> [WORK REQUEST]: Among the lines below, list those containing the string "dear".

> [MATERIAL PROVIDED]:

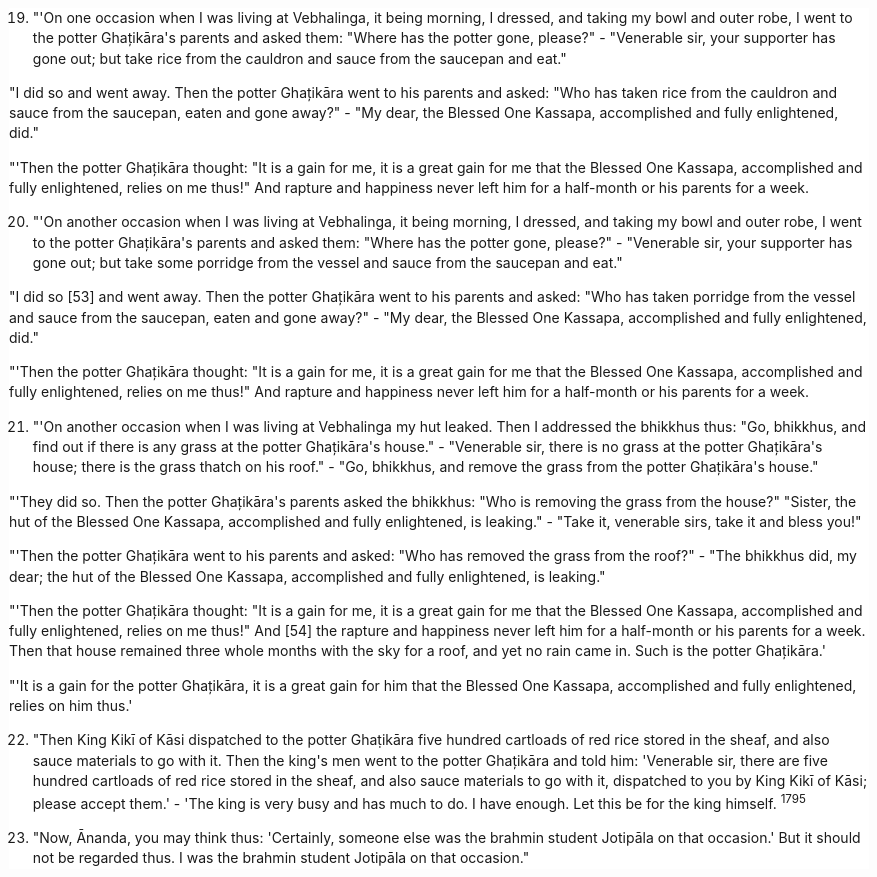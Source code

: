 19. "'On one occasion when I was living at Vebhalinga, it being morning, I dressed, and taking my bowl and outer robe, I went to the potter Ghațikāra's parents and asked them: "Where has the potter gone, please?" - "Venerable sir, your supporter has gone out; but take rice from the cauldron and sauce from the saucepan and eat."

"I did so and went away. Then the potter Ghațikāra went to his parents and asked: "Who has taken rice from the cauldron and sauce from the saucepan, eaten and gone away?" - "My dear, the Blessed One Kassapa, accomplished and fully enlightened, did."

"'Then the potter Ghațikāra thought: "It is a gain for me, it is a great gain for me that the Blessed One Kassapa, accomplished and fully enlightened, relies on me thus!" And rapture and happiness never left him for a half-month or his parents for a week.

20. "'On another occasion when I was living at Vebhalinga, it being morning, I dressed, and taking my bowl and outer robe, I went to the potter Ghațikāra's parents and asked them: "Where has the potter gone, please?" - "Venerable sir, your supporter has gone out; but take some porridge from the vessel and sauce from the saucepan and eat."

"I did so [53] and went away. Then the potter Ghațikāra went to his parents and asked: "Who has taken porridge from
the vessel and sauce from the saucepan, eaten and gone away?" - "My dear, the Blessed One Kassapa, accomplished and fully enlightened, did."

"'Then the potter Ghațikāra thought: "It is a gain for me, it is a great gain for me that the Blessed One Kassapa, accomplished and fully enlightened, relies on me thus!" And rapture and happiness never left him for a half-month or his parents for a week.

21. "'On another occasion when I was living at Vebhalinga my hut leaked. Then I addressed the bhikkhus thus: "Go, bhikkhus, and find out if there is any grass at the potter Ghațikāra's house." - "Venerable sir, there is no grass at the potter Ghațikāra's house; there is the grass thatch on his roof." - "Go, bhikkhus, and remove the grass from the potter Ghațikāra's house."

"'They did so. Then the potter Ghațikāra's parents asked the bhikkhus: "Who is removing the grass from the house?" "Sister, the hut of the Blessed One Kassapa, accomplished and fully enlightened, is leaking." - "Take it, venerable sirs, take it and bless you!"

"'Then the potter Ghațikāra went to his parents and asked: "Who has removed the grass from the roof?" - "The bhikkhus did, my dear; the hut of the Blessed One Kassapa, accomplished and fully enlightened, is leaking."

"'Then the potter Ghațikāra thought: "It is a gain for me, it is a great gain for me that the Blessed One Kassapa, accomplished and fully enlightened, relies on me thus!" And [54] the rapture and happiness never left him for a half-month or his parents for a week. Then that house remained three whole months with the sky for a roof, and yet no rain came in. Such is the potter Ghațikāra.'

"'It is a gain for the potter Ghațikāra, it is a great gain for him that the Blessed One Kassapa, accomplished and fully enlightened, relies on him thus.'

22. "Then King Kikī of Kāsi dispatched to the potter Ghaṭikāra five hundred cartloads of red rice stored in the sheaf, and also sauce materials to go with it. Then the king's men went to the potter Ghațikāra and told him: 'Venerable sir, there are five hundred cartloads of red rice stored in the sheaf, and also sauce materials to go with it, dispatched to you by King Kikī of Kāsi; please accept them.' - 'The king is very busy and has much to do. I have enough. Let this be for the king himself. ${ }^{1795}$

23. "Now, Ānanda, you may think thus: 'Certainly, someone else was the brahmin student Jotipāla on that occasion.' But it should not be regarded thus. I was the brahmin student Jotipāla on that occasion."


[^790]: At the end of this sutta the Buddha will state that at that time he himself was Jotipāla. At SN 1:50/i,35-36 the deity Ghaṭikāra visits the Buddha Gotama and recalls their ancient friendship.
[^791]: This seems to have been a common pejorative expression used by the brahmin householders with reference to those who led a full-time renunciate life, contrary to their own ideal of maintaining the family lineage.
[^792]: In the East it is considered, under normal circumstances, a serious breach of etiquette for one of lower birth to touch one of superior birth on the head. MA explains that Ghatikāra was prepared to risk that breach in order to persuade Jotipāla to meet the Buddha.
[^793]: MA states that bodhisattas go forth under the Buddhas, purify their virtue, learn the Buddha's teachings, practise the meditative life, and develop insight up to conformity knowledge (anulomañāna). But they do not make effort to attain the paths and fruits (which would terminate their bodhisatta career).
[^794]: His conduct approximates as closely to that of a monk as is possible for one still leading the household life. MA explains that he does not trade in the pottery he makes but merely engages in a free exchange of services with his neighbours.
[^795]: MA explains that he refused because of his fewness of wishes (appicchatā). He realised that the king had sent the foodstuffs because he had heard the Buddha's report about his own virtues, but he thought: "I have no need of this. With what I acquire through my work I can support my parents and make offerings to the Buddha."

> [EXERCISE SOLUTION]:
"I did so and went away. Then the potter Ghațikāra went to his parents and asked: "Who has taken rice from the cauldron and sauce from the saucepan, eaten and gone away?" - "My dear, the Blessed One Kassapa, accomplished and fully enlightened, did."
the vessel and sauce from the saucepan, eaten and gone away?" - "My dear, the Blessed One Kassapa, accomplished and fully enlightened, did."
"'Then the potter Ghațikāra went to his parents and asked: "Who has removed the grass from the roof?" - "The bhikkhus did, my dear; the hut of the Blessed One Kassapa, accomplished and fully enlightened, is leaking."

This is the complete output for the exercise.